WHAT YOU HAVE TO DO: Copy out each line of the data that holds the word "struttura".

MATERIAL FOR THIS TASK:
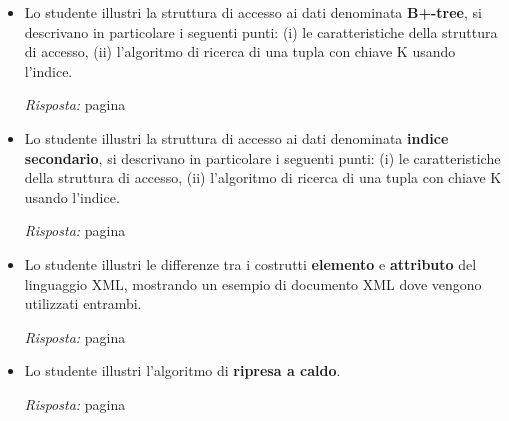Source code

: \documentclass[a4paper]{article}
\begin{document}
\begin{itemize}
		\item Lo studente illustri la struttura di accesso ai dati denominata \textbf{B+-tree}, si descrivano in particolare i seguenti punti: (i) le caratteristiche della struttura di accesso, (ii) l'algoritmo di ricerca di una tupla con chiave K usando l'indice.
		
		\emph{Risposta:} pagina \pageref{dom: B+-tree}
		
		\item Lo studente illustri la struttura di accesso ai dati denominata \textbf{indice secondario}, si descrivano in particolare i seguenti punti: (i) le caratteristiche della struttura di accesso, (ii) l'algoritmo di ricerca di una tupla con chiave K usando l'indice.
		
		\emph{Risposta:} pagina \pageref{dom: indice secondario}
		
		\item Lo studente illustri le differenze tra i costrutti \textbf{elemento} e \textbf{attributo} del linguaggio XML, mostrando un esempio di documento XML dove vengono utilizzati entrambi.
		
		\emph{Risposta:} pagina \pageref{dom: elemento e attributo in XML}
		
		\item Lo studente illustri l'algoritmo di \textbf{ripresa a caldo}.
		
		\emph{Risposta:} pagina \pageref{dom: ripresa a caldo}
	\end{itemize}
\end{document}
--
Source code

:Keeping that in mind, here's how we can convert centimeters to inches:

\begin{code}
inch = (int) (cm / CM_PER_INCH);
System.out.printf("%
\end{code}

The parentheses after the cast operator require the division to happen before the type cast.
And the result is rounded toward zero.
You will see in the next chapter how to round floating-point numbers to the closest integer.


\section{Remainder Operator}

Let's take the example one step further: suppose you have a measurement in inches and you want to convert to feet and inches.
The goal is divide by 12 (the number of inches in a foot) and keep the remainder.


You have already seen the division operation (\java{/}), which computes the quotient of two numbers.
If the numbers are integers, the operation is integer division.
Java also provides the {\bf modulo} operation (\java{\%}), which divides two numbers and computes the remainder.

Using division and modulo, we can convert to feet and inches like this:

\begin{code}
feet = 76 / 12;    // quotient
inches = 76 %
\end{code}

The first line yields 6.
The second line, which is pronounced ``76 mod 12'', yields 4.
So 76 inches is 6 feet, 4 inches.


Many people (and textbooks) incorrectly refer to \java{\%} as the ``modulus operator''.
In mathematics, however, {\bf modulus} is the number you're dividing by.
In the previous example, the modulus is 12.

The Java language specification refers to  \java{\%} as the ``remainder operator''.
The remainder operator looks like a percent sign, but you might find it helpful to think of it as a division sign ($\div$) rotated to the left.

SOLUTION FOR THIS EXERCISE:
		\item Lo studente illustri la struttura di accesso ai dati denominata \textbf{B+-tree}, si descrivano in particolare i seguenti punti: (i) le caratteristiche della struttura di accesso, (ii) l'algoritmo di ricerca di una tupla con chiave K usando l'indice.
		\item Lo studente illustri la struttura di accesso ai dati denominata \textbf{indice secondario}, si descrivano in particolare i seguenti punti: (i) le caratteristiche della struttura di accesso, (ii) l'algoritmo di ricerca di una tupla con chiave K usando l'indice.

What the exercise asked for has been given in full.